Source material:
Start of Block

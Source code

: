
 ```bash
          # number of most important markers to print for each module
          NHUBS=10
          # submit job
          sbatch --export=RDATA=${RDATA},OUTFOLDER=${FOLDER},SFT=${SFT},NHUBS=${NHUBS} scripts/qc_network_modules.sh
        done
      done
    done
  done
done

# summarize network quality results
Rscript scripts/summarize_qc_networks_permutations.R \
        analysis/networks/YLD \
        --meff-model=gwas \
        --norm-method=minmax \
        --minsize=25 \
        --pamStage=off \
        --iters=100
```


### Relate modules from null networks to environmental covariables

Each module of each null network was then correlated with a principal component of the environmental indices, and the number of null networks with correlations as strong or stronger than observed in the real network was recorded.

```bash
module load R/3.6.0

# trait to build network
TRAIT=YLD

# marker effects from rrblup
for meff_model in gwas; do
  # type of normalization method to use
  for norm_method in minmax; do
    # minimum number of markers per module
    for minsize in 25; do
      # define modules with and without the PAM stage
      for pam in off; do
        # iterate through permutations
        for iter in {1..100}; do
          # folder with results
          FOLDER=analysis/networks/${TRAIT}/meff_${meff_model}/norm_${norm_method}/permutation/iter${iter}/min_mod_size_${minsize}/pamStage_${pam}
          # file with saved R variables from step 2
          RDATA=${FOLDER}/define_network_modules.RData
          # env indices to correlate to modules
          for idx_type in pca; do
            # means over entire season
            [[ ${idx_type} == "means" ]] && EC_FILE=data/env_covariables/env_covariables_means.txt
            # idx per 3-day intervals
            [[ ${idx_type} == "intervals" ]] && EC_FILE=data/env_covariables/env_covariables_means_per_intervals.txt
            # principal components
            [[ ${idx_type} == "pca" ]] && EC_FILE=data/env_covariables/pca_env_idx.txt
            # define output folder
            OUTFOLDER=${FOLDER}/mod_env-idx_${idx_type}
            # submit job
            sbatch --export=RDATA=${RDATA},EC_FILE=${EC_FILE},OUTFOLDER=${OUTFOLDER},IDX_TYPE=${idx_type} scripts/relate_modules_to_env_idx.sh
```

End of Block

Assignment: Your answer must be the full set of records above, reproduced exactly.

Result below:
Source code

:
 ```bash
          # number of most important markers to print for each module
          NHUBS=10
          # submit job
          sbatch --export=RDATA=${RDATA},OUTFOLDER=${FOLDER},SFT=${SFT},NHUBS=${NHUBS} scripts/qc_network_modules.sh
        done
      done
    done
  done
done

# summarize network quality results
Rscript scripts/summarize_qc_networks_permutations.R \
        analysis/networks/YLD \
        --meff-model=gwas \
        --norm-method=minmax \
        --minsize=25 \
        --pamStage=off \
        --iters=100
```


### Relate modules from null networks to environmental covariables

Each module of each null network was then correlated with a principal component of the environmental indices, and the number of null networks with correlations as strong or stronger than observed in the real network was recorded.

```bash
module load R/3.6.0

# trait to build network
TRAIT=YLD

# marker effects from rrblup
for meff_model in gwas; do
  # type of normalization method to use
  for norm_method in minmax; do
    # minimum number of markers per module
    for minsize in 25; do
      # define modules with and without the PAM stage
      for pam in off; do
        # iterate through permutations
        for iter in {1..100}; do
          # folder with results
          FOLDER=analysis/networks/${TRAIT}/meff_${meff_model}/norm_${norm_method}/permutation/iter${iter}/min_mod_size_${minsize}/pamStage_${pam}
          # file with saved R variables from step 2
          RDATA=${FOLDER}/define_network_modules.RData
          # env indices to correlate to modules
          for idx_type in pca; do
            # means over entire season
            [[ ${idx_type} == "means" ]] && EC_FILE=data/env_covariables/env_covariables_means.txt
            # idx per 3-day intervals
            [[ ${idx_type} == "intervals" ]] && EC_FILE=data/env_covariables/env_covariables_means_per_intervals.txt
            # principal components
            [[ ${idx_type} == "pca" ]] && EC_FILE=data/env_covariables/pca_env_idx.txt
            # define output folder
            OUTFOLDER=${FOLDER}/mod_env-idx_${idx_type}
            # submit job
            sbatch --export=RDATA=${RDATA},EC_FILE=${EC_FILE},OUTFOLDER=${OUTFOLDER},IDX_TYPE=${idx_type} scripts/relate_modules_to_env_idx.sh
```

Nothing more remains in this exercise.